Contemporary with these international currents were the first widespread appearances of Old Testament names given by religious radicals. We find

Solomon, Samuel, David, Nathaniel, Gamaliel and Isaac, for example, some of which became popular whilst others did not. A further manifestation of Puritanism was the first outbreak of naming in English since the Norman Conquest. After an initial burst of religiously inspired naming in Latin (Beata, Desiderius), zealous reformers advised parents to give pious transparent English baptismal names to their children, such as Much-Mercy, Increased, Sin-Deny and Fear-not. This trend has been much ridiculed, but around 1600 some families gave names such as Accepted, Thankful, Praisegod, Safe-on-High (all male). At the extreme margin were the equally pious names recalling the fallen nature of human beings, such as Job-rak’d-out-of-the-ashes, Fly-fornication (wished on bastards of either sex) and the almost incredible Calvinistic If-Christ-had-not-died-thou-hadst- been-damned (Bardsley, 1880; sometimes cited in slightly varying forms).

Court fashion through successive dynasties was responsible for the promotion of some lasting naming trends. Elizabeth I set off single-handed the immense popularity of her own name (it replaced the Proven¸cal form Isabel of the biblical original which had been popular in medieval times), whilst the vogue for European naming styles was cemented by the preference of the Stuart courts for dynastic links southwards.

6.3.5

The modern period

 

The eighteenth century brought the Latin renderings of some names popular from medieval times out of the archival closet to become popular in their own right, especially Jo(h)anna for Joan and Matilda for Maud(e), and these blended effortlessly with the group in <-(i)a> from classical and other sources which was becoming a paradigm for female names.

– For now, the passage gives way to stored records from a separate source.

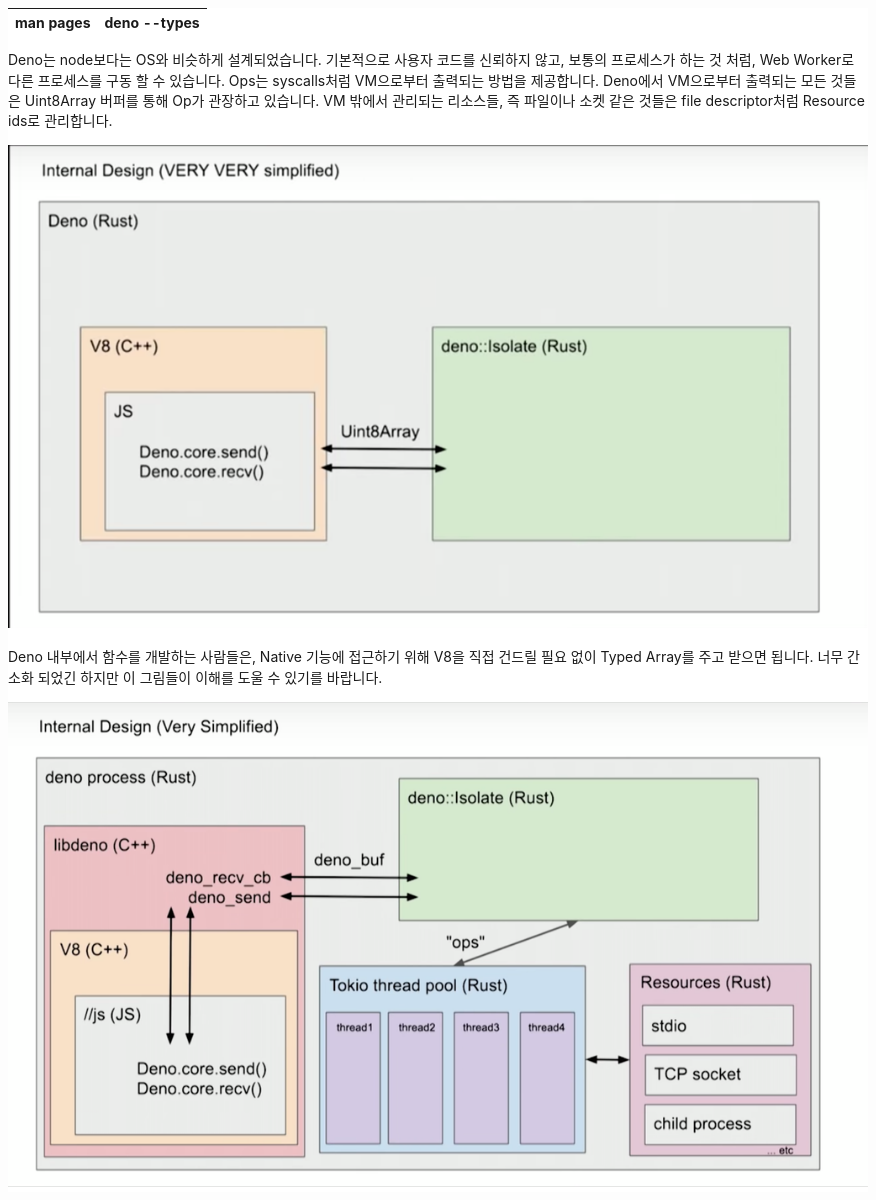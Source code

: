 |man pages|deno --types|
|---|---|

Deno는 node보다는 OS와 비슷하게 설계되었습니다. 기본적으로 사용자 코드를 신뢰하지 않고, 보통의 프로세스가 하는 것 처럼, Web Worker로 다른 프로세스를 구동 할 수 있습니다. Ops는 syscalls처럼 VM으로부터 출력되는 방법을 제공합니다. Deno에서 VM으로부터 출력되는 모든 것들은 Uint8Array 버퍼를 통해 Op가 관장하고 있습니다. VM 밖에서 관리되는 리소스들, 즉 파일이나 소켓 같은 것들은 file descriptor처럼 Resource ids로 관리합니다.

[![](/assets/2019-04-14-deno-internal-design-1.png)](2019-04-14-deno-internal-design-1.png)

Deno 내부에서 함수를 개발하는 사람들은, Native 기능에 접근하기 위해 V8을 직접 건드릴 필요 없이 Typed Array를 주고 받으면 됩니다. 너무 간소화 되었긴 하지만 이 그림들이 이해를 도울 수 있기를 바랍니다.

[![](/assets/2019-04-14-deno-internal-design-2.png)](2019-04-14-deno-internal-design-2.png)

French naming patterns of the eighteenth and nineteenth centuries showed some systematicity foreign to previous English traditions. In particular, female names could be derived from male ones by phonological and/or orthographic suffixation, favoured orthographic suffixes being the prototypical <-e>, and also <-ette/ -otte> and <-ine>. Names of these types also entered English partly through the model of French naming used in the German royal house of Hanover, which acquired the English throne in 1714. To them we owe the widespread English use of such names as Sophie (originally Greek, but here frenchified), Charlotte and Caroline, and by other channels we have acquired Denise, (Ni)Colette, Georgette, Suzette, Jacqueline, Christine, Thomasine (especially in its Cornish-English form Tamsin), etc. Personal-name derivation works overwhelmingly in the direction male >> female in English.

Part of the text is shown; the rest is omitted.